Meta description: Equity markets are back near their all-time peaks, despite a weaker global economic situation. But while making portfolio decisions, think only about whether you need the money; not about where the market is

Snippet:

What’s happening? The Indian equity markets are near their all-time high levels reached in early January, 2008. The NSE Nifty, for instance, closed on 21 September 2010 at nearly 6010, just about 5% short of its alltime high of 6287. By many measures, including common sense, this is surprising. Today the Western and Japanese economies are still struggling to get out of recession. They are pulling down export demand, not to mention investor confidence. There are concerns over a Chinese slowdown too. India itself is experiencing high inflation – not exactly the most salubrious climate for investment and economic growth. Yet, equity markets are near their pre-crash peaks.


We believe that most of the current ‘boom’ is due to hot money flowing in from abroad. Weak economies in the West, coupled with individuals and institutions sitting on abundant funds are leading to too much money chasing too few investment alternatives. In finance jargon, this is called a ‘technical rally’ as against one based on fundamentals. We do not believe this bodes well for the medium to long term health of Indian markets and its investors.

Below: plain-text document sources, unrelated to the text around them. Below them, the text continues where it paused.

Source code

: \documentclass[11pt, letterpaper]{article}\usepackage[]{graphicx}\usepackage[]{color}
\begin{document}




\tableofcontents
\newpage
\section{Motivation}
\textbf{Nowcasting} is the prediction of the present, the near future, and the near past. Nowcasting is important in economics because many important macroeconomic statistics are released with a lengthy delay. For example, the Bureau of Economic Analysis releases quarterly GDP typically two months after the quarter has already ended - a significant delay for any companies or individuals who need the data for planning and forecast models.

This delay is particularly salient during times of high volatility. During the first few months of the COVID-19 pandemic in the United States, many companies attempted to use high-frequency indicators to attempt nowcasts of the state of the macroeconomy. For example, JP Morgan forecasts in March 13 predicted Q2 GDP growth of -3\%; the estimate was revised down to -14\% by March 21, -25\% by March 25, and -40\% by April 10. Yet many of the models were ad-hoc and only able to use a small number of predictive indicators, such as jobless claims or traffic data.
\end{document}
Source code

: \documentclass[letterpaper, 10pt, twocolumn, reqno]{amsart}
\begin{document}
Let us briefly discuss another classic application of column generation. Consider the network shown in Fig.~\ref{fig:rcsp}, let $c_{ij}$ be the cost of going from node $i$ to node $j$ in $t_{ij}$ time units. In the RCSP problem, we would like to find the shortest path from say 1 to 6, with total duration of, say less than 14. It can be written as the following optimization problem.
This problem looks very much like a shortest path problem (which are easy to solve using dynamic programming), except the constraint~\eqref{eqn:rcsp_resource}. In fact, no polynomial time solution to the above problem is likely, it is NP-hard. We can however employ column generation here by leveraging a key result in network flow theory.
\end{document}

What does it mean for me? A common question investors ask is whether to book profits at the current highs or hold it out. The media is filled with ‘experts’, some of whom believe another crash is near, while others are confident this is the beginning of another bull run. We believe that neither camps ‘knows’ – both are simply throwing darts in the dark. First, as investors you must realise that most of these ‘experts’ are actually brokers. They do not really care whether markets move up or down or whether you lose or make money. They earn their money from brokerage as long as you trade – whether it is a ‘buy’ or a ‘sell’. Thus, they have a vested interest in exaggerating the euphoria or the fear to encourage you to unnecessarily move your portfolio around. From a more unbiased and rational viewpoint, we would say – we really do not know which way the markets would move. Nobody does, though many pretend they do! Instead of losing sleep over this, answer the following question about your portfolio: how much of this money do you need for consumption in the next 3 years? If there is some money you need within 3 years – for example a wedding coming up or planned retirement – this is a good time to start moving out of equity and into debt for that portion of the money. If you do not need money in the near future and are simply building your wealth, stay invested. Be rest assured that with India’s long term growth story in a firm footing, your wealth in equity will continue to grow. There may be short-term corrections, but you can weather them easily since you do not need the cash immediately. Remember, when markets crashed as much as 60% in 2008, many people, including these ‘experts’ believed it was the end of the equity market. Yet, in less than 3 years, markets have repaired the damage and are back to their scorching highs. A disciplined investor would have gained in the last 3-5 years, while someone who panicked in 2008 and withdrew would have lost his shirt. In summary, go by whether you need the money for consumption or not – do not worry about market levels.